**What is required:**
Select and copy out every line in the records containing "Azure".

[Saved data entries]
-- Opening Marker --
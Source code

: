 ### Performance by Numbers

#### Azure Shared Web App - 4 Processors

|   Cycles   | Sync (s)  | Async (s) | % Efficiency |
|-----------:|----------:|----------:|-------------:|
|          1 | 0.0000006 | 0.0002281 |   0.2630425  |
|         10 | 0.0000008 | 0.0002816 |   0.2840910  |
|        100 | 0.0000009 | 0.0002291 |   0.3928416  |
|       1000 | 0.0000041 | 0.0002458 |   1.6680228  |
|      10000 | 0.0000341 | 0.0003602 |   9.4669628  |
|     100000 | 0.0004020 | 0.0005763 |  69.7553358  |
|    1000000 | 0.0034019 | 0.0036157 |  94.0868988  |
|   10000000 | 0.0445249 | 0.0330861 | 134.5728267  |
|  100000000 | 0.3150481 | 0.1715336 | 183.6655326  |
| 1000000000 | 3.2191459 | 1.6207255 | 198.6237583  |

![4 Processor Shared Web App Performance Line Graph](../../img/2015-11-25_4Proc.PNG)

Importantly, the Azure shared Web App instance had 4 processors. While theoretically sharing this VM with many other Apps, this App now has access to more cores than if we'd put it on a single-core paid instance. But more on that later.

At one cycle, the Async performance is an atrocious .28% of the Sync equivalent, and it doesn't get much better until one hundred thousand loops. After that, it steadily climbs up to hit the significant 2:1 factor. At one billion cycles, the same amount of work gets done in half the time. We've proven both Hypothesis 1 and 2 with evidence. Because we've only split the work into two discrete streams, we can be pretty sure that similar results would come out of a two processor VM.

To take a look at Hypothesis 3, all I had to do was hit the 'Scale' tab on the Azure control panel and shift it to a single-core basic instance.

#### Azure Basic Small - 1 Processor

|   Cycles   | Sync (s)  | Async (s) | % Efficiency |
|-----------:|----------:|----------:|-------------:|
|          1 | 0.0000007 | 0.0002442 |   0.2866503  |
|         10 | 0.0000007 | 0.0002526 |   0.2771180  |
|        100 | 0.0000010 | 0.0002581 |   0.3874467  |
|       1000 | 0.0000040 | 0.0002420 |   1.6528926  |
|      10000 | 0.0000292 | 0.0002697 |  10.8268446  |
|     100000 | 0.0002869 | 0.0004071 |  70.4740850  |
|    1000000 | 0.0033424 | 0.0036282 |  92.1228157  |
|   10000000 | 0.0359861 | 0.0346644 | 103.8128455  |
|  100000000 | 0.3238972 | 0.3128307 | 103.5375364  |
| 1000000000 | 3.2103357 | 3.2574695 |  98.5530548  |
-- Closing Marker --
**Result:**
#### Azure Shared Web App - 4 Processors
Importantly, the Azure shared Web App instance had 4 processors. While theoretically sharing this VM with many other Apps, this App now has access to more cores than if we'd put it on a single-core paid instance. But more on that later.
To take a look at Hypothesis 3, all I had to do was hit the 'Scale' tab on the Azure control panel and shift it to a single-core basic instance.
#### Azure Basic Small - 1 Processor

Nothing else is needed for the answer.